**Instructions for the task**.
Out of the material that follows, write out exactly the lines from the line with "[Layout]: ./chaplin.layout.md" to the line with "These actions are", both ends included, and no others.

**Extracted material**.
═══

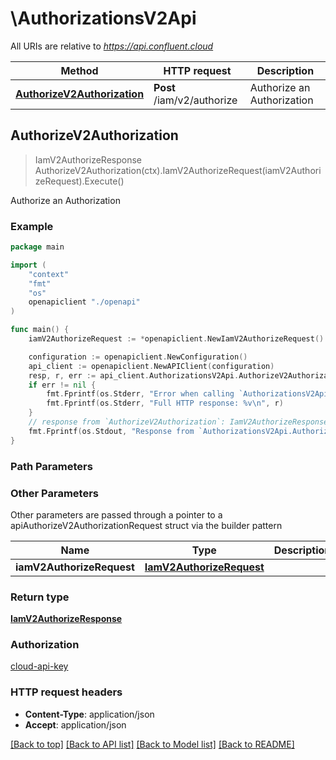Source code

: # \AuthorizationsV2Api

All URIs are relative to *https://api.confluent.cloud*

Method | HTTP request | Description
------------- | ------------- | -------------
[**AuthorizeV2Authorization**](AuthorizationsV2Api.md#AuthorizeV2Authorization) | **Post** /iam/v2/authorize | Authorize an Authorization



## AuthorizeV2Authorization

> IamV2AuthorizeResponse AuthorizeV2Authorization(ctx).IamV2AuthorizeRequest(iamV2AuthorizeRequest).Execute()

Authorize an Authorization



### Example

```go
package main

import (
    "context"
    "fmt"
    "os"
    openapiclient "./openapi"
)

func main() {
    iamV2AuthorizeRequest := *openapiclient.NewIamV2AuthorizeRequest() // IamV2AuthorizeRequest | 

    configuration := openapiclient.NewConfiguration()
    api_client := openapiclient.NewAPIClient(configuration)
    resp, r, err := api_client.AuthorizationsV2Api.AuthorizeV2Authorization(context.Background()).IamV2AuthorizeRequest(iamV2AuthorizeRequest).Execute()
    if err != nil {
        fmt.Fprintf(os.Stderr, "Error when calling `AuthorizationsV2Api.AuthorizeV2Authorization``: %v\n", err)
        fmt.Fprintf(os.Stderr, "Full HTTP response: %v\n", r)
    }
    // response from `AuthorizeV2Authorization`: IamV2AuthorizeResponse
    fmt.Fprintf(os.Stdout, "Response from `AuthorizationsV2Api.AuthorizeV2Authorization`: %v\n", resp)
}
```

### Path Parameters



### Other Parameters

Other parameters are passed through a pointer to a apiAuthorizeV2AuthorizationRequest struct via the builder pattern


Name | Type | Description  | Notes
------------- | ------------- | ------------- | -------------
 **iamV2AuthorizeRequest** | [**IamV2AuthorizeRequest**](IamV2AuthorizeRequest.md) |  | 

### Return type

[**IamV2AuthorizeResponse**](iam.v2.AuthorizeResponse.md)

### Authorization

[cloud-api-key](../README.md#cloud-api-key)

### HTTP request headers

- **Content-Type**: application/json
- **Accept**: application/json

[[Back to top]](#) [[Back to API list]](../README.md#documentation-for-api-endpoints)
[[Back to Model list]](../README.md#documentation-for-models)
[[Back to README]](../README.md)

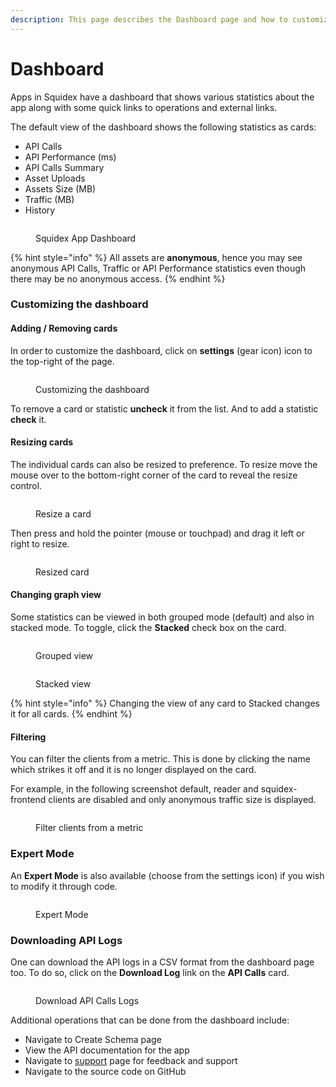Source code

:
 ```yaml
---
description: This page describes the Dashboard page and how to customize it.
---
```


# Dashboard

Apps in Squidex have a dashboard that shows various statistics about the app along with some quick links to operations and external links.

The default view of the dashboard shows the following statistics as cards:

* API Calls
* API Performance (ms)
* API Calls Summary
* Asset Uploads
* Assets Size (MB)
* Traffic (MB)
* History

<figure><img src="../../.gitbook/assets/2023-03-10_00-46.png" alt=""><figcaption><p>Squidex App Dashboard</p></figcaption></figure>

{% hint style="info" %}
All assets are **anonymous**, hence you may see anonymous API Calls, Traffic or API Performance statistics even though there may be no anonymous access.
{% endhint %}

### Customizing the dashboard

#### Adding / Removing cards

In order to customize the dashboard, click on **settings** (gear icon) icon to the top-right of the page.

<figure><img src="../../.gitbook/assets/2023-03-10_00-48.png" alt=""><figcaption><p>Customizing the dashboard</p></figcaption></figure>

To remove a card or statistic **uncheck** it from the list. And to add a statistic **check** it.

#### Resizing cards

The individual cards can also be resized to preference. To resize move the mouse over to the bottom-right corner of the card to reveal the resize control.&#x20;

<figure><img src="../../.gitbook/assets/2023-03-08_19-21.png" alt=""><figcaption><p>Resize a card</p></figcaption></figure>

Then press and hold the pointer (mouse or touchpad) and drag it left or right to resize.

<figure><img src="../../.gitbook/assets/2023-03-08_19-24.png" alt=""><figcaption><p>Resized card</p></figcaption></figure>

#### Changing graph view&#x20;

Some statistics can be viewed in both grouped mode (default) and also in stacked mode. To toggle, click the **Stacked** check box on the card.&#x20;

<div>

<figure><img src="../../.gitbook/assets/2023-03-10_00-59.png" alt=""><figcaption><p>Grouped view</p></figcaption></figure>

 

<figure><img src="../../.gitbook/assets/2023-03-10_00-59_1.png" alt=""><figcaption><p>Stacked view</p></figcaption></figure>

</div>

{% hint style="info" %}
Changing the view of any card to Stacked changes it for all cards.
{% endhint %}

#### Filtering

You can filter the clients from a metric. This is done by clicking the name which strikes it off and it is no longer displayed on the card.&#x20;

For example, in the following screenshot default, reader and squidex-frontend clients are disabled and only anonymous traffic size is displayed.

<figure><img src="../../.gitbook/assets/2023-03-10_01-34.png" alt=""><figcaption><p>Filter clients from a metric</p></figcaption></figure>

### Expert Mode

An **Expert Mode** is also available (choose from the settings icon) if you wish to modify it through code.

<figure><img src="../../.gitbook/assets/2023-03-08_19-29.png" alt=""><figcaption><p>Expert Mode</p></figcaption></figure>

### Downloading API Logs

One can download the API logs in a CSV format from the dashboard page too. To do so, click on the **Download Log** link on the **API Calls** card.&#x20;

<figure><img src="../../.gitbook/assets/2023-03-10_00-52.png" alt=""><figcaption><p>Download API Calls Logs</p></figcaption></figure>

Additional operations that can be done from the dashboard include:

* Navigate to Create Schema page&#x20;
* View the API documentation for the app
* Navigate to [support](https://support.squidex.io/) page for feedback and support
* Navigate to the source code on GitHub
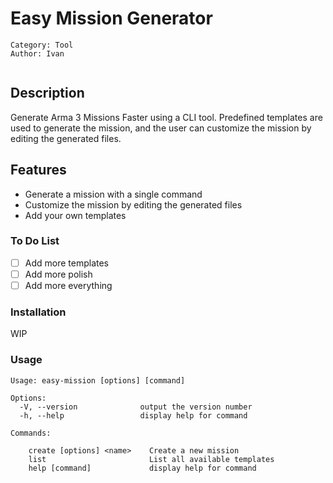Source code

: # Easy Mission Generator

```
Category: Tool
Author: Ivan
```

<image here>

## Description

Generate Arma 3 Missions Faster using a CLI tool. Predefined templates are used to generate the mission, and the user can customize the mission by editing the generated files.

## Features

- Generate a mission with a single command
- Customize the mission by editing the generated files
- Add your own templates

### To Do List

- [ ] Add more templates
- [ ] Add more polish
- [ ] Add more everything

### Installation

WIP

### Usage

```
Usage: easy-mission [options] [command]

Options:
  -V, --version              output the version number
  -h, --help                 display help for command

Commands:

    create [options] <name>    Create a new mission
    list                       List all available templates
    help [command]             display help for command
```

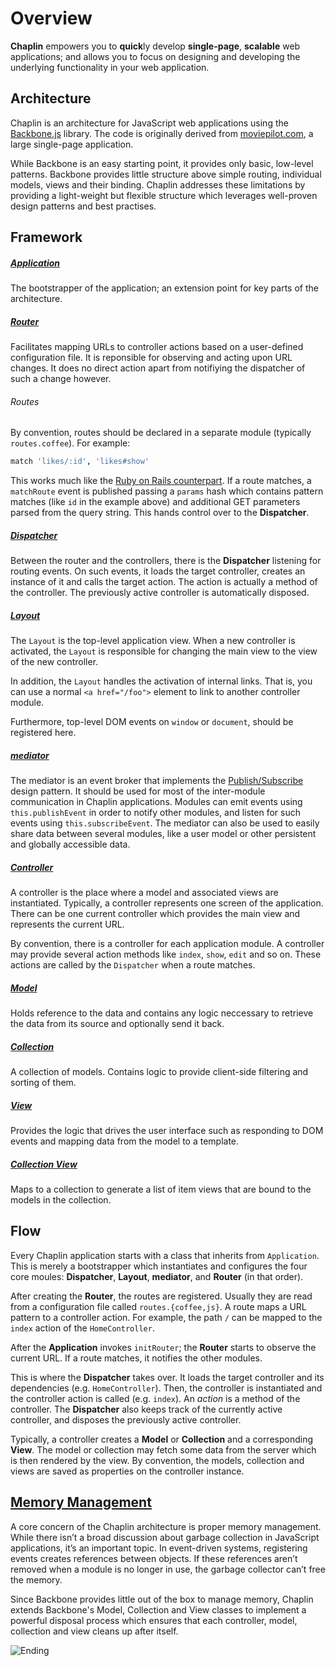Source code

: # Overview
**Chaplin** empowers you to **quick**ly develop **single-page**, **scalable**
web applications; and allows you to focus on designing and developing
the underlying functionality in your web application.

## Architecture
Chaplin is an architecture for JavaScript web applications using
the [Backbone.js][] library. The code is originally derived
from [moviepilot.com][], a large single-page application.

While Backbone is an easy starting point, it provides only basic,
low-level patterns. Backbone provides little structure above
simple routing, individual models, views and their binding. Chaplin addresses
these limitations by providing a light-weight but flexible structure which
leverages well-proven design patterns and best practises.

[Backbone.js]: http://documentcloud.github.com/backbone/
[moviepilot.com]: http://moviepilot.com/

## Framework
##### [Application][]
The bootstrapper of the application; an extension point for key
parts of the architecture.

[Application]: ./chaplin.application.md

##### [Router][]
Facilitates mapping URLs to controller actions based on a
user-defined configuration file. It is reponsible for observing and acting
upon URL changes. It does no direct action apart from notifiying the dispatcher
of such a change however.

###### Routes
By convention, routes should be declared in a separate module (typically
`routes.coffee`). For example:

```coffee
match 'likes/:id', 'likes#show'
```

This works much like the [Ruby on Rails counterpart][]. If a route matches,
a `matchRoute` event is published passing a `params` hash which contains
pattern matches (like `id` in the example above) and additional GET parameters
parsed from the query string. This hands control over to the **Dispatcher**.

[Ruby on Rails counterpart]: http://guides.rubyonrails.org/routing.html
[Router]: ./chaplin.router.md

##### [Dispatcher][]
Between the router and the controllers, there is the **Dispatcher** listening
for routing events. On such events, it loads the target controller, creates an
instance of it and calls the target action. The action is actually a method
of the controller. The previously active controller is automatically disposed.

[Dispatcher]: ./chaplin.dispatcher.md

##### [Layout][]
The `Layout` is the top-level application view. When a new controller is
activated, the `Layout` is responsible for changing the main view to the
view of the new controller.

In addition, the `Layout` handles the activation of internal links. That is,
you can use a normal `<a href="/foo">` element to link to another
controller module.

Furthermore, top-level DOM events on `window` or `document`, should be
registered here.

[Layout]: ./chaplin.layout.md

##### [mediator][]
The mediator is an event broker that implements the [Publish/Subscribe]()
design pattern. It should be used for most of the inter-module communication
in Chaplin applications. Modules can emit events using `this.publishEvent`
in order to notify other modules, and listen for such events
using `this.subscribeEvent`. The mediator can also be used to easily share data
between several modules, like a user model or other
persistent and globally accessible data.

[Publish/Subscribe]: http://en.wikipedia.org/wiki/Publish/Subscribe
[mediator]: ./chaplin.mediator.md

##### [Controller][]
A controller is the place where a model and associated views are instantiated.
Typically, a controller represents one screen of the application. There can be
one current controller which provides the main view and represents the
current URL.

By convention, there is a controller for each application module. A controller
may provide several action methods like `index`, `show`, `edit` and so on.
These actions are called by the `Dispatcher` when a route matches.

[Controller]: ./chaplin.controller.md

##### [Model][]
Holds reference to the data and contains any logic neccessary to retrieve the
data from its source and optionally send it back.

[Model]: ./chaplin.model.md

##### [Collection][]
A collection of models. Contains logic to provide client-side filtering and
sorting of them.

[Collection]: ./chaplin.collection.md

##### [View][]
Provides the logic that drives the user interface such as responding to DOM
events and mapping data from the model to a template.

[View]: ./chaplin.view.md

##### [Collection View][]
Maps to a collection to generate a list of item views that are bound to
the models in the collection.

[Collection View]: ./chaplin.collection.view.md

## Flow
Every Chaplin application starts with a class that inherits
from `Application`. This is merely a bootstrapper which instantiates and
configures the four core moules: **Dispatcher**, **Layout**, **mediator**, and
**Router** (in that order).

After creating the **Router**, the routes are registered. Usually they are
read from a configuration file called  `routes.{coffee,js}`. A route maps a
URL pattern to a controller action. For example, the path `/` can be mapped to
the `index` action of the `HomeController`.

After the **Application** invokes `initRouter`; the **Router** starts to
observe the current URL. If a route matches, it notifies the other modules.

This is where the **Dispatcher** takes over. It loads the target controller
and its dependencies (e.g. `HomeController`). Then, the controller is
instantiated and the controller action is called (e.g. `index`). An *action*
is a method of the controller. The **Dispatcher** also keeps track of the
currently active controller, and disposes the previously active controller.

Typically, a controller creates a **Model** or **Collection** and
a corresponding **View**. The model or collection may fetch some data
from the server which is then rendered by the view. By convention,
the models, collection and views are saved as properties on
the controller instance.

## [Memory Management][]
A core concern of the Chaplin architecture is proper memory management. While
there isn’t a broad discussion about garbage collection in JavaScript
applications, it’s an important topic. In event-driven systems, registering
events creates references between objects. If these references aren’t removed
when a module is no longer in use, the garbage collector can’t free the memory.

Since Backbone provides little out of the box to manage memory, Chaplin extends
Backbone's Model, Collection and View classes to implement a powerful disposal
process which ensures that each controller, model, collection and view cleans
up after itself.

[Memory Management]: ./disposal.md

![Ending](http://s3.amazonaws.com/imgly_production/3362023/original.jpg)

═══

**Written solution**.
[Layout]: ./chaplin.layout.md

##### [mediator][]
The mediator is an event broker that implements the [Publish/Subscribe]()
design pattern. It should be used for most of the inter-module communication
in Chaplin applications. Modules can emit events using `this.publishEvent`
in order to notify other modules, and listen for such events
using `this.subscribeEvent`. The mediator can also be used to easily share data
between several modules, like a user model or other
persistent and globally accessible data.

[Publish/Subscribe]: http://en.wikipedia.org/wiki/Publish/Subscribe
[mediator]: ./chaplin.mediator.md

##### [Controller][]
A controller is the place where a model and associated views are instantiated.
Typically, a controller represents one screen of the application. There can be
one current controller which provides the main view and represents the
current URL.

By convention, there is a controller for each application module. A controller
may provide several action methods like `index`, `show`, `edit` and so on.
These actions are called by the `Dispatcher` when a route matches.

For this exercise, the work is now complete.